Thirdly: Arrive early. Setting up camp in the dark is the worst and the kids need to stretch their legs before bed, otherwise they’ll never go to sleep. 

So, with these guidelines in mind and the best of intentions, we promptly broke all of our rules on the very first day and would live to regret it.

We disembarked the ferry in sunny Tsawwassen and headed towards the stop my five-year-old son was most looking forward to: the waterslides. No, not the ones right next to the ferry terminal, much to the kids’ chagrin. We instead opted for Bridal Falls Waterpark, just outside of Chilliwack, which is geared for smaller children and allowed us to get a couple hours driving in before we properly unleashed the children. 

And we’re off!
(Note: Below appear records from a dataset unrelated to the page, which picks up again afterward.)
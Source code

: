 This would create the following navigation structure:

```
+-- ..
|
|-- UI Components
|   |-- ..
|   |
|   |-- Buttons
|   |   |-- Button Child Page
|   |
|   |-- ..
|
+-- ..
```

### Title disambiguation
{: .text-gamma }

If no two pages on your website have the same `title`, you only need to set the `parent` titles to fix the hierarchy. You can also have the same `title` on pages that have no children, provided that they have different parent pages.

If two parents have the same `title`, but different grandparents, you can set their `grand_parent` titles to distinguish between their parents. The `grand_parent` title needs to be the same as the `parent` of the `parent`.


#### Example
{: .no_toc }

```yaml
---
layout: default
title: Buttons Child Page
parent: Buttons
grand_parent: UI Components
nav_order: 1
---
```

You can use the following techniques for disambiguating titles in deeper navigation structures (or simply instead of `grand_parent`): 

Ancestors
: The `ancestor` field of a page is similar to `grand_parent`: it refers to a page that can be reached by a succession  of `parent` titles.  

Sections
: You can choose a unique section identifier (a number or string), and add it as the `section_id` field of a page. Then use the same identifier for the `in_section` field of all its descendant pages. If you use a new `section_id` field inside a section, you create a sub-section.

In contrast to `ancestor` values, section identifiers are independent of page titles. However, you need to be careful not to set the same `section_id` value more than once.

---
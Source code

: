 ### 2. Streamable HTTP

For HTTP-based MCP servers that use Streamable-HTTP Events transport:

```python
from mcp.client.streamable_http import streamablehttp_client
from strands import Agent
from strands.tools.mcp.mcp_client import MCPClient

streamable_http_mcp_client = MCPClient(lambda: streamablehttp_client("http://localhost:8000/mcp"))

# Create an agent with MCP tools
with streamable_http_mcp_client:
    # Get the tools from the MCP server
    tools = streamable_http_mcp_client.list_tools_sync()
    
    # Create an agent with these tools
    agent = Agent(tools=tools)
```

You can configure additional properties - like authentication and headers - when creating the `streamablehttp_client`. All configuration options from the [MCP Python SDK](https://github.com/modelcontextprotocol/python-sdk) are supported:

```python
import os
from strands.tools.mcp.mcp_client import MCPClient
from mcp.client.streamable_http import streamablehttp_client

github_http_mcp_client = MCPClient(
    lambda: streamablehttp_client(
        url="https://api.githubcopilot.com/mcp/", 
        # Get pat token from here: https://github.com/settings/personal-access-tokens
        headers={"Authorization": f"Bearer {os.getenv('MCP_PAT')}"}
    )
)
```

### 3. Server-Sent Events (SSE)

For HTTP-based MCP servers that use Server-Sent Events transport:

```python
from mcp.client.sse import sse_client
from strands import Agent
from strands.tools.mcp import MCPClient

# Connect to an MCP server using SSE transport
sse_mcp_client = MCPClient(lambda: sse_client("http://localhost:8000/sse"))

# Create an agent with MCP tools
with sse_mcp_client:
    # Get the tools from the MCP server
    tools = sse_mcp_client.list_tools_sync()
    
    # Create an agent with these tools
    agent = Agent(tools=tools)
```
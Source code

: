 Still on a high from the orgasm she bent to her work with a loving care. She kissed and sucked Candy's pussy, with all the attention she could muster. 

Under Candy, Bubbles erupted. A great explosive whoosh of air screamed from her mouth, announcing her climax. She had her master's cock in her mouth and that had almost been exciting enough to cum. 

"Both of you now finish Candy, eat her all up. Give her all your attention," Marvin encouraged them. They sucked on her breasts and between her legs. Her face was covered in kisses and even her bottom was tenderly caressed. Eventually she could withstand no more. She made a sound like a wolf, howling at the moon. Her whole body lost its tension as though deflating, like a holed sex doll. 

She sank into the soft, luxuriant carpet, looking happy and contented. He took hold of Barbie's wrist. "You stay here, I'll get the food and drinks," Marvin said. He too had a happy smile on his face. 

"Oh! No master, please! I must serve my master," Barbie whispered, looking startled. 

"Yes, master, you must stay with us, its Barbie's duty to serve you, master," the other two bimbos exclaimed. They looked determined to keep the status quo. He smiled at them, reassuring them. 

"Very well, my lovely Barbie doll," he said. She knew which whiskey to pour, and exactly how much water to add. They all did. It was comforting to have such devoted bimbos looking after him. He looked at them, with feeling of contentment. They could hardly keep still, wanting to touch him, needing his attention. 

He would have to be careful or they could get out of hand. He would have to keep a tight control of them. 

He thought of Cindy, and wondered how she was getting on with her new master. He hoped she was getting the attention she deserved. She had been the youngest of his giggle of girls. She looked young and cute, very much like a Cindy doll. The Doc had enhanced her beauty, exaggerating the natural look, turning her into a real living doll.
All packed up in our Toyota Highlander and ready to hit the road. (photo: Rob Mangelsdorf)

For lunch, we stopped in at Field House CHWK on the Fraser Valley Ale Trail, the latest location for the Field House Brewing empire, complete with its own brewhouse and exclusive beers.

Located in Chilliwack’s recently revitalized downtown core in the adorably named Woolly Dog Alley, the brewery was open and airy on this gorgeous sunny day, with the ample patio packed with people pounding pilsners and pale ales. 

We opted to stay inside and dine in the shade, lest my fair-skinned, ginger-haired son burst into flames in the summer sun. 

With a menu as extensive and impressive as its beer list, Field House CHWK is yet another BC craft brewery that has elevated its food offerings, giving people who don’t drink beer—or don’t drink at all—a reason to visit.

The Sangria Smoothie Sour was everything my tastebuds needed on this hot summer day, and the wood-fired sub sandwiches made with gloriously chewy in-house fresh-baked bread were worth the trip all on their own.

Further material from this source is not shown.